[Saved entries]
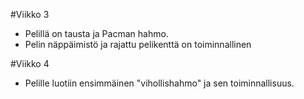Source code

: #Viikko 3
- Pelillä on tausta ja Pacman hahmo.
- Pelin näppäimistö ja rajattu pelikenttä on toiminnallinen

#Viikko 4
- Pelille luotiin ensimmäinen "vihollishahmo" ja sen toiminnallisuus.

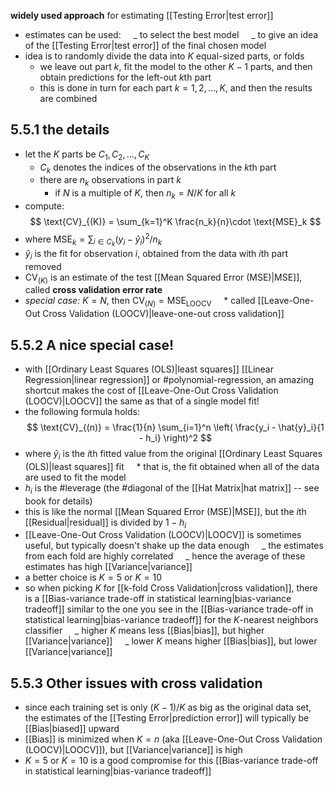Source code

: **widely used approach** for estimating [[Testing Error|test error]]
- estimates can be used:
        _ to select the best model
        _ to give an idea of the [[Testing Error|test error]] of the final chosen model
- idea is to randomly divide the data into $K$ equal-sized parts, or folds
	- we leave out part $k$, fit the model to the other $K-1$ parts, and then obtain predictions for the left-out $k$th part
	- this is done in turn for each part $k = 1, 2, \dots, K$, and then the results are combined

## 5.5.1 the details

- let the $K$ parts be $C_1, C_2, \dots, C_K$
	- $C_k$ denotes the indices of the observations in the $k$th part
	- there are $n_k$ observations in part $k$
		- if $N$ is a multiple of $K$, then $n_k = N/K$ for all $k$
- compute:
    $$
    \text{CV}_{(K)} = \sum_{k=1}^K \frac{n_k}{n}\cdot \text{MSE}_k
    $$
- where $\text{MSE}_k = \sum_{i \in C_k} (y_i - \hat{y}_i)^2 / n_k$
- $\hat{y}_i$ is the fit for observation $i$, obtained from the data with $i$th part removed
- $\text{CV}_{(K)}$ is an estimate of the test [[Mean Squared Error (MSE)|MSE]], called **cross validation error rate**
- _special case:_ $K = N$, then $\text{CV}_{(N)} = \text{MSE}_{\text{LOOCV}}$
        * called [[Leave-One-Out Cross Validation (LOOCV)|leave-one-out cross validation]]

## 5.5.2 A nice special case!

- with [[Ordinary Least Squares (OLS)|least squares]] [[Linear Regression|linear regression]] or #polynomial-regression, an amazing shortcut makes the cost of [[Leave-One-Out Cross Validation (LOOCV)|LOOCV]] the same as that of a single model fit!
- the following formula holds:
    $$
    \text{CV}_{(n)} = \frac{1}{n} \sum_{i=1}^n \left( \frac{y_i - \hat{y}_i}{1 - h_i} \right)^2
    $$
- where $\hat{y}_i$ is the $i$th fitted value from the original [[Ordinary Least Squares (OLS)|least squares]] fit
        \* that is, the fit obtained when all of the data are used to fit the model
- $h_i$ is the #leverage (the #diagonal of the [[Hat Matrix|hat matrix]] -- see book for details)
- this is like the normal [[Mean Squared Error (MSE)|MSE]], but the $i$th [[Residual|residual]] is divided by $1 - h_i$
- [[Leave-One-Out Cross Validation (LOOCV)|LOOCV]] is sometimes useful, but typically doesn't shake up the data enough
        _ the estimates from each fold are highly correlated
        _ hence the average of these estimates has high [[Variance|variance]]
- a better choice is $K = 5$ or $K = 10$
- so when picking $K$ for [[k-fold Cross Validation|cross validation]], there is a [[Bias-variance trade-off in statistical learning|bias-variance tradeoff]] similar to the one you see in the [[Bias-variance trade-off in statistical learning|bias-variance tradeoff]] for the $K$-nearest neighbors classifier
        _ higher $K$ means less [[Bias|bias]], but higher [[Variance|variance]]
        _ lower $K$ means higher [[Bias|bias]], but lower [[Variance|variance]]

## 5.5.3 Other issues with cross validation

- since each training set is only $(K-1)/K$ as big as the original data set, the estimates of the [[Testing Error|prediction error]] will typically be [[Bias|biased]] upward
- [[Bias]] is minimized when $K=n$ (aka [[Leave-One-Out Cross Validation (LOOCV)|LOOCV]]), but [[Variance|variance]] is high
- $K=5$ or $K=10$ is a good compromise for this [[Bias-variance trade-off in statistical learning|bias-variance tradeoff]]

What needs to be done: If a record holds a picture, drop the picture and return the rest of it exactly.

Solution:
Source code

: #Viikko 3
- Pelillä on tausta ja Pacman hahmo.
- Pelin näppäimistö ja rajattu pelikenttä on toiminnallinen

#Viikko 4
- Pelille luotiin ensimmäinen "vihollishahmo" ja sen toiminnallisuus.

Source code

: **widely used approach** for estimating [[Testing Error|test error]]
- estimates can be used:
        _ to select the best model
        _ to give an idea of the [[Testing Error|test error]] of the final chosen model
- idea is to randomly divide the data into $K$ equal-sized parts, or folds
	- we leave out part $k$, fit the model to the other $K-1$ parts, and then obtain predictions for the left-out $k$th part
	- this is done in turn for each part $k = 1, 2, \dots, K$, and then the results are combined

## 5.5.1 the details

- let the $K$ parts be $C_1, C_2, \dots, C_K$
	- $C_k$ denotes the indices of the observations in the $k$th part
	- there are $n_k$ observations in part $k$
		- if $N$ is a multiple of $K$, then $n_k = N/K$ for all $k$
- compute:
    $$
    \text{CV}_{(K)} = \sum_{k=1}^K \frac{n_k}{n}\cdot \text{MSE}_k
    $$
- where $\text{MSE}_k = \sum_{i \in C_k} (y_i - \hat{y}_i)^2 / n_k$
- $\hat{y}_i$ is the fit for observation $i$, obtained from the data with $i$th part removed
- $\text{CV}_{(K)}$ is an estimate of the test [[Mean Squared Error (MSE)|MSE]], called **cross validation error rate**
- _special case:_ $K = N$, then $\text{CV}_{(N)} = \text{MSE}_{\text{LOOCV}}$
        * called [[Leave-One-Out Cross Validation (LOOCV)|leave-one-out cross validation]]

## 5.5.2 A nice special case!

- with [[Ordinary Least Squares (OLS)|least squares]] [[Linear Regression|linear regression]] or #polynomial-regression, an amazing shortcut makes the cost of [[Leave-One-Out Cross Validation (LOOCV)|LOOCV]] the same as that of a single model fit!
- the following formula holds:
    $$
    \text{CV}_{(n)} = \frac{1}{n} \sum_{i=1}^n \left( \frac{y_i - \hat{y}_i}{1 - h_i} \right)^2
    $$
- where $\hat{y}_i$ is the $i$th fitted value from the original [[Ordinary Least Squares (OLS)|least squares]] fit
        \* that is, the fit obtained when all of the data are used to fit the model
- $h_i$ is the #leverage (the #diagonal of the [[Hat Matrix|hat matrix]] -- see book for details)
- this is like the normal [[Mean Squared Error (MSE)|MSE]], but the $i$th [[Residual|residual]] is divided by $1 - h_i$
- [[Leave-One-Out Cross Validation (LOOCV)|LOOCV]] is sometimes useful, but typically doesn't shake up the data enough
        _ the estimates from each fold are highly correlated
        _ hence the average of these estimates has high [[Variance|variance]]
- a better choice is $K = 5$ or $K = 10$
- so when picking $K$ for [[k-fold Cross Validation|cross validation]], there is a [[Bias-variance trade-off in statistical learning|bias-variance tradeoff]] similar to the one you see in the [[Bias-variance trade-off in statistical learning|bias-variance tradeoff]] for the $K$-nearest neighbors classifier
        _ higher $K$ means less [[Bias|bias]], but higher [[Variance|variance]]
        _ lower $K$ means higher [[Bias|bias]], but lower [[Variance|variance]]

## 5.5.3 Other issues with cross validation

- since each training set is only $(K-1)/K$ as big as the original data set, the estimates of the [[Testing Error|prediction error]] will typically be [[Bias|biased]] upward
- [[Bias]] is minimized when $K=n$ (aka [[Leave-One-Out Cross Validation (LOOCV)|LOOCV]]), but [[Variance|variance]] is high
- $K=5$ or $K=10$ is a good compromise for this [[Bias-variance trade-off in statistical learning|bias-variance tradeoff]]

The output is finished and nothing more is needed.